Before we get to the Enterprise implication of EC2 and S3, I should probably let the people that haven’t heard about them a little background. Amazon S3 is a service that launched a few months ago that provides a simple web services interface to store and retrieve any amount of data, at any time, from anywhere on the web. It gives you access to a highly scalable, reliable, fast data storage infrastructure without spending the millions it would take to create a redundant, fault-tolerant SAN environment. Amazon Elastic Compute Cloud (Amazon EC2) is a new service that launched last week that finally realizes the promise of grid computing for me.

Amazon EC2 gives you access to a virtual computing environment in the cloud. Your applications run on a “virtual CPU”, the equivalent of a 1.7 GHz Xeon processor with 1.75 GB of RAM, 160 GB of local disk and 250 Mb/second of network bandwidth. You pay 10 cents per hour (per instance) which would amount to about $72 per month. You can provision one, hundreds or even thousands of servers or grow capacity as needed as your application grows. Can you imagine being able to provision 1, 2 or 500 additional servers in minutes for your application programmatically?
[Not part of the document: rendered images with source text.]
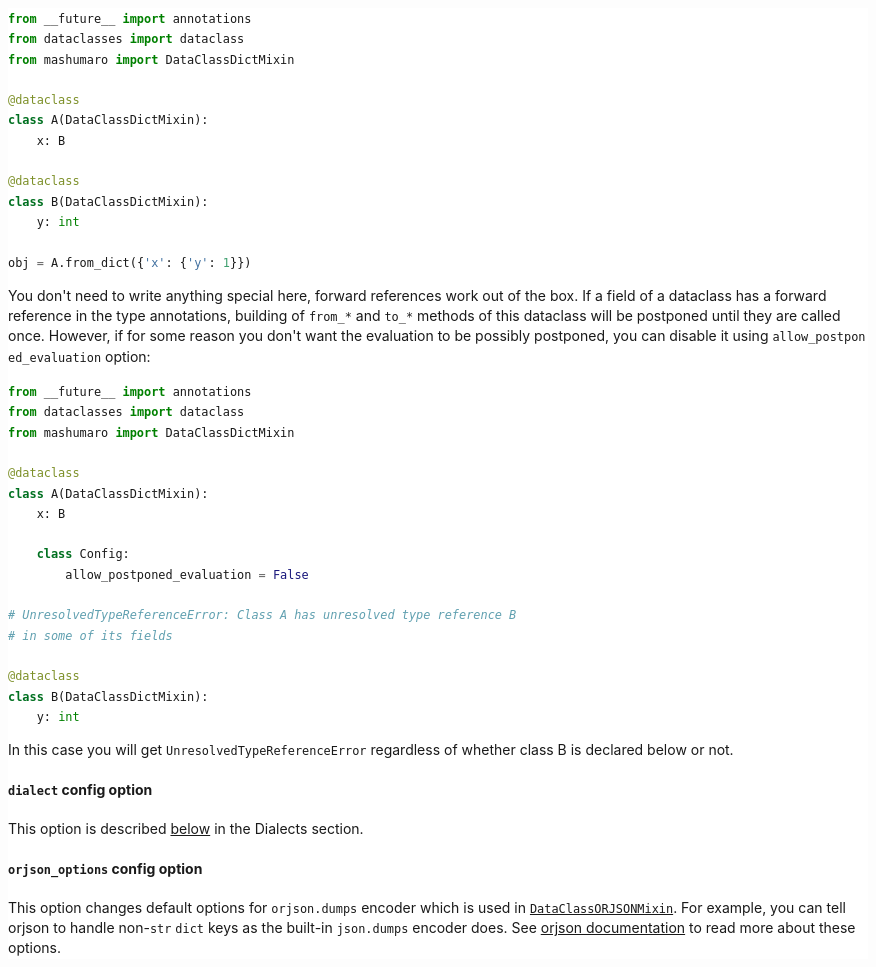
```python
from __future__ import annotations
from dataclasses import dataclass
from mashumaro import DataClassDictMixin

@dataclass
class A(DataClassDictMixin):
    x: B

@dataclass
class B(DataClassDictMixin):
    y: int

obj = A.from_dict({'x': {'y': 1}})
```

You don't need to write anything special here, forward references work out of
the box. If a field of a dataclass has a forward reference in the type
annotations, building of `from_*` and `to_*` methods of this dataclass
will be postponed until they are called once. However, if for some reason you
don't want the evaluation to be possibly postponed, you can disable it using
`allow_postponed_evaluation` option:

```python
from __future__ import annotations
from dataclasses import dataclass
from mashumaro import DataClassDictMixin

@dataclass
class A(DataClassDictMixin):
    x: B

    class Config:
        allow_postponed_evaluation = False

# UnresolvedTypeReferenceError: Class A has unresolved type reference B
# in some of its fields

@dataclass
class B(DataClassDictMixin):
    y: int
```

In this case you will get `UnresolvedTypeReferenceError` regardless of whether
class B is declared below or not.

#### `dialect` config option

This option is described [below](#changing-the-default-dialect) in the
Dialects section.

#### `orjson_options` config option

This option changes default options for `orjson.dumps` encoder which is
used in [`DataClassORJSONMixin`](#dataclassorjsonmixin). For example, you can
tell orjson to handle non-`str` `dict` keys as the built-in `json.dumps`
encoder does. See [orjson documentation](https://github.com/ijl/orjson#option)
to read more about these options.
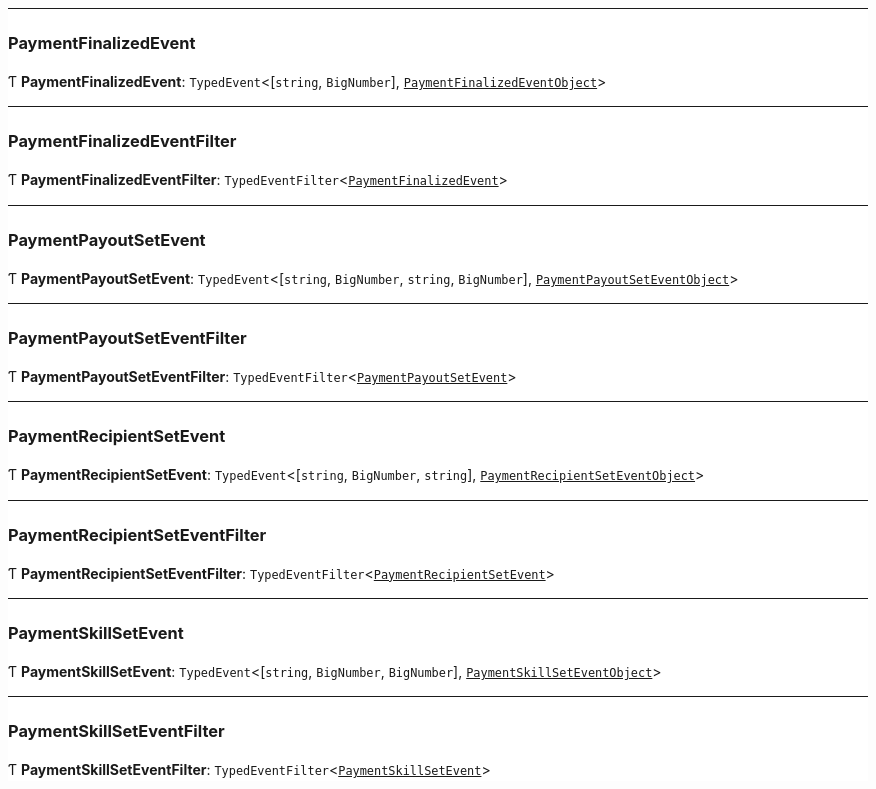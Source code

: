 ___

### PaymentFinalizedEvent

Ƭ **PaymentFinalizedEvent**: `TypedEvent`<[`string`, `BigNumber`], [`PaymentFinalizedEventObject`](../interfaces/ColonyEvents.PaymentFinalizedEventObject.md)\>

___

### PaymentFinalizedEventFilter

Ƭ **PaymentFinalizedEventFilter**: `TypedEventFilter`<[`PaymentFinalizedEvent`](ColonyEvents.md#paymentfinalizedevent)\>

___

### PaymentPayoutSetEvent

Ƭ **PaymentPayoutSetEvent**: `TypedEvent`<[`string`, `BigNumber`, `string`, `BigNumber`], [`PaymentPayoutSetEventObject`](../interfaces/ColonyEvents.PaymentPayoutSetEventObject.md)\>

___

### PaymentPayoutSetEventFilter

Ƭ **PaymentPayoutSetEventFilter**: `TypedEventFilter`<[`PaymentPayoutSetEvent`](ColonyEvents.md#paymentpayoutsetevent)\>

___

### PaymentRecipientSetEvent

Ƭ **PaymentRecipientSetEvent**: `TypedEvent`<[`string`, `BigNumber`, `string`], [`PaymentRecipientSetEventObject`](../interfaces/ColonyEvents.PaymentRecipientSetEventObject.md)\>

___

### PaymentRecipientSetEventFilter

Ƭ **PaymentRecipientSetEventFilter**: `TypedEventFilter`<[`PaymentRecipientSetEvent`](ColonyEvents.md#paymentrecipientsetevent)\>

___

### PaymentSkillSetEvent

Ƭ **PaymentSkillSetEvent**: `TypedEvent`<[`string`, `BigNumber`, `BigNumber`], [`PaymentSkillSetEventObject`](../interfaces/ColonyEvents.PaymentSkillSetEventObject.md)\>

___

### PaymentSkillSetEventFilter

Ƭ **PaymentSkillSetEventFilter**: `TypedEventFilter`<[`PaymentSkillSetEvent`](ColonyEvents.md#paymentskillsetevent)\>
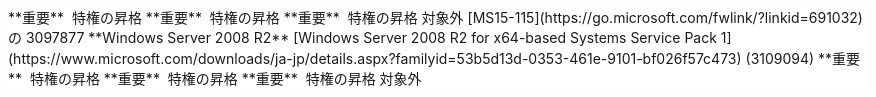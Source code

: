 </td>
<td style="border:1px solid black;">
**重要**   
特権の昇格

</td>
<td style="border:1px solid black;">
**重要**   
特権の昇格

</td>
<td style="border:1px solid black;">
**重要**   
特権の昇格

</td>
<td style="border:1px solid black;">
対象外

</td>
<td style="border:1px solid black;">
[MS15-115](https://go.microsoft.com/fwlink/?linkid=691032) の 3097877

</td>
</tr>
<tr>
<td style="border:1px solid black;" colspan="6">
**Windows Server 2008 R2**

</td>
</tr>
<tr>
<td style="border:1px solid black;">
[Windows Server 2008 R2 for x64-based Systems Service Pack 1](https://www.microsoft.com/downloads/ja-jp/details.aspx?familyid=53b5d13d-0353-461e-9101-bf026f57c473)  
(3109094)

</td>
<td style="border:1px solid black;">
**重要**   
特権の昇格

</td>
<td style="border:1px solid black;">
**重要**   
特権の昇格

</td>
<td style="border:1px solid black;">
**重要**   
特権の昇格

</td>
<td style="border:1px solid black;">
対象外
To setup your instance, Amazon gives you tools to create your own Amazon Machine Image (AMI). An AMI is simply a packaged-up environment that includes all the necessary bits to set up and boot your instance (Currently Fedora Core 3 and 4 systems based on the Linux 2.6 kernel are explicitly supported, although any Linux distribution which runs on this kernel version should work.) that can include a webserver, database server, etc. Once you create your AMI, you upload it to Amazon S3 and your instance is ready to go. You can target that image to multiple instances or build out your web tier on a set of machine, your middle tier on another set and your database on another set as well. Since this is essentially virtualized Linux, any applications that work on Linux should work here including Java applications. Amazon EC2 is a closed-beta program and I haven’t gotten access to the beta yet but Edwin Ong over at castblog has a nice review with some great screenshots that will demonstrate the potential here.
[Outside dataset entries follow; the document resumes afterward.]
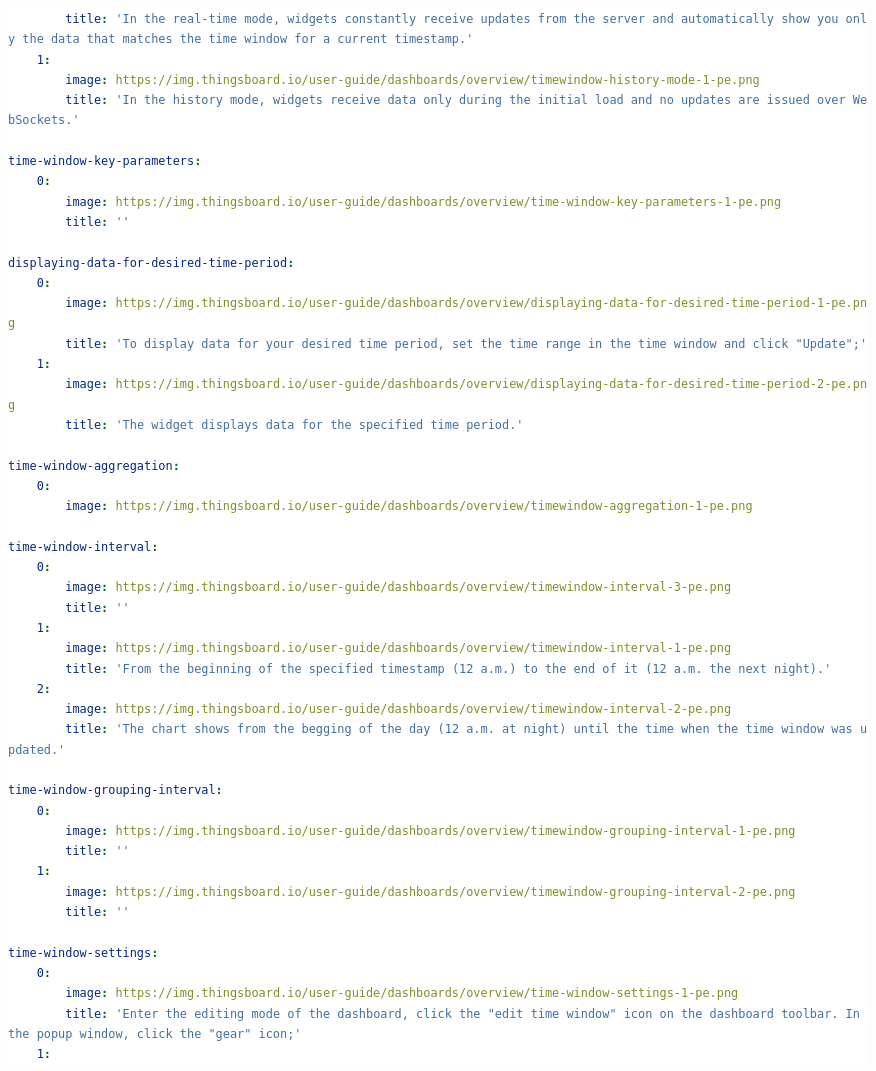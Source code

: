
 ```yaml
        title: 'In the real-time mode, widgets constantly receive updates from the server and automatically show you only the data that matches the time window for a current timestamp.'
    1:
        image: https://img.thingsboard.io/user-guide/dashboards/overview/timewindow-history-mode-1-pe.png
        title: 'In the history mode, widgets receive data only during the initial load and no updates are issued over WebSockets.'

time-window-key-parameters:
    0:
        image: https://img.thingsboard.io/user-guide/dashboards/overview/time-window-key-parameters-1-pe.png
        title: ''

displaying-data-for-desired-time-period:
    0:
        image: https://img.thingsboard.io/user-guide/dashboards/overview/displaying-data-for-desired-time-period-1-pe.png
        title: 'To display data for your desired time period, set the time range in the time window and click "Update";'
    1:
        image: https://img.thingsboard.io/user-guide/dashboards/overview/displaying-data-for-desired-time-period-2-pe.png
        title: 'The widget displays data for the specified time period.'

time-window-aggregation:
    0:
        image: https://img.thingsboard.io/user-guide/dashboards/overview/timewindow-aggregation-1-pe.png

time-window-interval:
    0:
        image: https://img.thingsboard.io/user-guide/dashboards/overview/timewindow-interval-3-pe.png
        title: ''
    1:
        image: https://img.thingsboard.io/user-guide/dashboards/overview/timewindow-interval-1-pe.png
        title: 'From the beginning of the specified timestamp (12 a.m.) to the end of it (12 a.m. the next night).'
    2:
        image: https://img.thingsboard.io/user-guide/dashboards/overview/timewindow-interval-2-pe.png
        title: 'The chart shows from the begging of the day (12 a.m. at night) until the time when the time window was updated.'

time-window-grouping-interval:
    0:
        image: https://img.thingsboard.io/user-guide/dashboards/overview/timewindow-grouping-interval-1-pe.png
        title: ''
    1:
        image: https://img.thingsboard.io/user-guide/dashboards/overview/timewindow-grouping-interval-2-pe.png
        title: ''

time-window-settings:
    0:
        image: https://img.thingsboard.io/user-guide/dashboards/overview/time-window-settings-1-pe.png
        title: 'Enter the editing mode of the dashboard, click the "edit time window" icon on the dashboard toolbar. In the popup window, click the "gear" icon;'
    1:
```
Now that you have the background on S3 and EC2, you can just imagine the potential for startups. Instead of having to pay for terabytes of storage if you are the next Flickr or YouTube killer, you can simply use S3 for all your storage needs and have a redundant, encrypted file system that’s fairly bulletproof and grows with you. Instead of having to forecast your storage needs, you can focus on other real tangible problems. EC2 now provides the same on the computing side of the house. Not sure how many dedicated managed servers to get at your ISP? Well, just use EC2 and grow your farm of dedicated virtual boxes you as need them. And so if Digg, Techmeme, Reddit or TechCrunch or the meme of your choice is sending you millions of hits, add a few virtual servers to support your application and then scale back as traffic dissipates.
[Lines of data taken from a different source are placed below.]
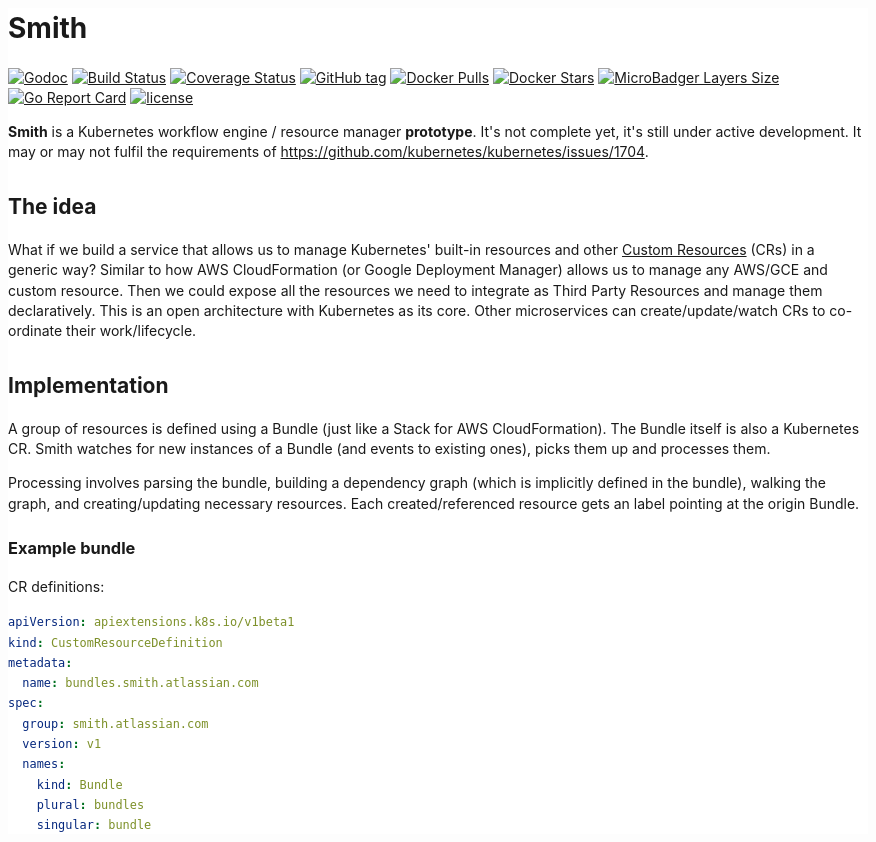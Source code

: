 # Smith

[![Godoc](https://godoc.org/github.com/atlassian/smith?status.svg)](https://godoc.org/github.com/atlassian/smith)
[![Build Status](https://travis-ci.org/atlassian/smith.svg?branch=master)](https://travis-ci.org/atlassian/smith)
[![Coverage Status](https://coveralls.io/repos/github/atlassian/smith/badge.svg?branch=master)](https://coveralls.io/github/atlassian/smith?branch=master)
[![GitHub tag](https://img.shields.io/github/tag/atlassian/smith.svg?maxAge=86400)](https://github.com/atlassian/smith)
[![Docker Pulls](https://img.shields.io/docker/pulls/atlassianlabs/smith.svg)](https://hub.docker.com/r/atlassianlabs/smith/)
[![Docker Stars](https://img.shields.io/docker/stars/atlassianlabs/smith.svg)](https://hub.docker.com/r/atlassianlabs/smith/)
[![MicroBadger Layers Size](https://images.microbadger.com/badges/image/atlassianlabs/smith.svg)](https://microbadger.com/images/atlassianlabs/smith)
[![Go Report Card](https://goreportcard.com/badge/github.com/atlassian/smith)](https://goreportcard.com/report/github.com/atlassian/smith)
[![license](https://img.shields.io/github/license/atlassian/smith.svg)](https://github.com/atlassian/smith/blob/master/LICENSE)

**Smith** is a Kubernetes workflow engine / resource manager **prototype**.
It's not complete yet, it's still under active development.
It may or may not fulfil the requirements of https://github.com/kubernetes/kubernetes/issues/1704.

## The idea

What if we build a service that allows us to manage Kubernetes' built-in resources and other
[Custom Resources](https://kubernetes.io/docs/concepts/api-extension/custom-resources/) (CRs) in a generic way?
Similar to how AWS CloudFormation (or Google Deployment Manager) allows us to manage any
AWS/GCE and custom resource. Then we could expose all the resources we need
to integrate as Third Party Resources and manage them declaratively. This is an open architecture
with Kubernetes as its core. Other microservices can create/update/watch CRs to co-ordinate their work/lifecycle.

## Implementation

A group of resources is defined using a Bundle (just like a Stack for AWS CloudFormation).
The Bundle itself is also a Kubernetes CR.
Smith watches for new instances of a Bundle (and events to existing ones), picks them up and processes them.

Processing involves parsing the bundle, building a dependency graph (which is implicitly defined in the bundle),
walking the graph, and creating/updating necessary resources. Each created/referenced resource gets
an label pointing at the origin Bundle.

### Example bundle
CR definitions:
```yaml
apiVersion: apiextensions.k8s.io/v1beta1
kind: CustomResourceDefinition
metadata:
  name: bundles.smith.atlassian.com
spec:
  group: smith.atlassian.com
  version: v1
  names:
    kind: Bundle
    plural: bundles
    singular: bundle
```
The advantages of this virtual platform are pretty obvious but I see major potential of this model for the enterprises. Take any of your Fortune 1000 companies or millions of other smaller companies than that. Most of them are required either by regulation or competitive landscape to have BCP (business continuity) plans, especially if they are in a highly-regulated industry like banking/finance, insurance, health-care etc. So what if you could build out a virtual BCP environment where you test, build and deploy your applications on a few EC2 instances to validate your applications and scale up by adding additional instances if you really need to failover your applications. The traditional model of BCP is building out another datacenter or leasing space (colocation) in an established datacenter center that meets your power, telecom/network, security and service needs which costs anywhere from several thousands to millions depending on the scale. What if you could completely eliminate that cost by using Amazon’s virtual computing grid? What if you could deploy all of your applications that are critical to running the business in case of a disaster on a virtual cluster of servers without paying the cost of a full-physical build-out? The question of privacy, data encryption and access controls would need to be flushed out but Amazon could potentially be the solution for companies that are struggling to justify exorbitant BCP costs.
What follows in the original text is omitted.